#### Material for the task ####

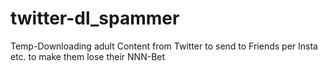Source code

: # twitter-dl_spammer
Temp-Downloading adult Content from Twitter to send to Friends per Insta etc. to make them lose their NNN-Bet
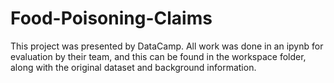 # Food-Poisoning-Claims
This project was presented by DataCamp. All work was done in an ipynb for evaluation by their team, and this can be found in the workspace folder, along with the original dataset and background information.
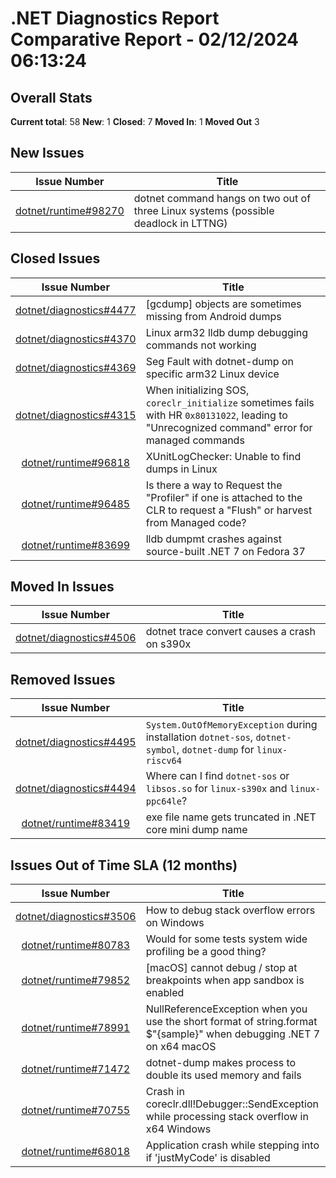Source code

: # .NET Diagnostics Report Comparative Report - 02/12/2024 06:13:24

## Overall Stats

**Current total**: 58
**New**: 1
**Closed**: 7
**Moved In**: 1
**Moved Out** 3

## New Issues

| **Issue Number** | **Title** |
| :--------------: | --------- |
| [dotnet/runtime#98270](https://github.com/dotnet/runtime/issues/98270) | dotnet command hangs on two out of three Linux systems (possible deadlock in LTTNG) |

## Closed Issues

| **Issue Number** | **Title** |
| :--------------: | --------- |
| [dotnet/diagnostics#4477](https://github.com/dotnet/diagnostics/issues/4477) | [gcdump] objects are sometimes missing from Android dumps |
| [dotnet/diagnostics#4370](https://github.com/dotnet/diagnostics/issues/4370) | Linux arm32 lldb dump debugging commands not working |
| [dotnet/diagnostics#4369](https://github.com/dotnet/diagnostics/issues/4369) | Seg Fault with dotnet-dump on specific arm32 Linux device |
| [dotnet/diagnostics#4315](https://github.com/dotnet/diagnostics/issues/4315) | When initializing SOS, `coreclr_initialize` sometimes fails with HR `0x80131022`, leading to "Unrecognized command" error for managed commands |
| [dotnet/runtime#96818](https://github.com/dotnet/runtime/issues/96818) | XUnitLogChecker: Unable to find dumps in Linux |
| [dotnet/runtime#96485](https://github.com/dotnet/runtime/issues/96485) | Is there a way to Request the "Profiler" if one is attached to the CLR to request a "Flush" or harvest from Managed code? |
| [dotnet/runtime#83699](https://github.com/dotnet/runtime/issues/83699) | lldb dumpmt crashes against source-built .NET 7 on Fedora 37 |

## Moved In Issues

| **Issue Number** | **Title** |
| :--------------: | --------- |
| [dotnet/diagnostics#4506](https://github.com/dotnet/diagnostics/issues/4506) | dotnet trace convert causes a crash on s390x |

## Removed Issues

| **Issue Number** | **Title** |
| :--------------: | --------- |
| [dotnet/diagnostics#4495](https://github.com/dotnet/diagnostics/issues/4495) | `System.OutOfMemoryException` during installation `dotnet-sos`, `dotnet-symbol`, `dotnet-dump` for `linux-riscv64` |
| [dotnet/diagnostics#4494](https://github.com/dotnet/diagnostics/issues/4494) | Where can I find `dotnet-sos` or `libsos.so` for `linux-s390x` and `linux-ppc64le`? |
| [dotnet/runtime#83419](https://github.com/dotnet/runtime/issues/83419) | exe file name gets truncated in .NET core mini dump name |

## Issues Out of Time SLA (12 months)

| **Issue Number** | **Title** |
| :--------------: | --------- |
| [dotnet/diagnostics#3506](https://github.com/dotnet/diagnostics/issues/3506) | How to debug stack overflow errors on Windows |
| [dotnet/runtime#80783](https://github.com/dotnet/runtime/issues/80783) | Would for some tests system wide profiling be a good thing?  |
| [dotnet/runtime#79852](https://github.com/dotnet/runtime/issues/79852) | [macOS] cannot debug / stop at breakpoints when app sandbox is enabled |
| [dotnet/runtime#78991](https://github.com/dotnet/runtime/issues/78991) | NullReferenceException when you use the short format of string.format $"{sample}" when debugging .NET 7 on x64 macOS |
| [dotnet/runtime#71472](https://github.com/dotnet/runtime/issues/71472) | dotnet-dump makes process to double its used memory and fails |
| [dotnet/runtime#70755](https://github.com/dotnet/runtime/issues/70755) | Crash in coreclr.dll!Debugger::SendException while processing stack overflow in x64 Windows |
| [dotnet/runtime#68018](https://github.com/dotnet/runtime/issues/68018) | Application crash while stepping into if 'justMyCode' is disabled |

####

> Exercise prompt
An exact copy of the line containing "x64 Windows |" and all lines after it, through the last line of the entries, is the required answer.

> Finished exercise
| [dotnet/runtime#70755](https://github.com/dotnet/runtime/issues/70755) | Crash in coreclr.dll!Debugger::SendException while processing stack overflow in x64 Windows |
| [dotnet/runtime#68018](https://github.com/dotnet/runtime/issues/68018) | Application crash while stepping into if 'justMyCode' is disabled |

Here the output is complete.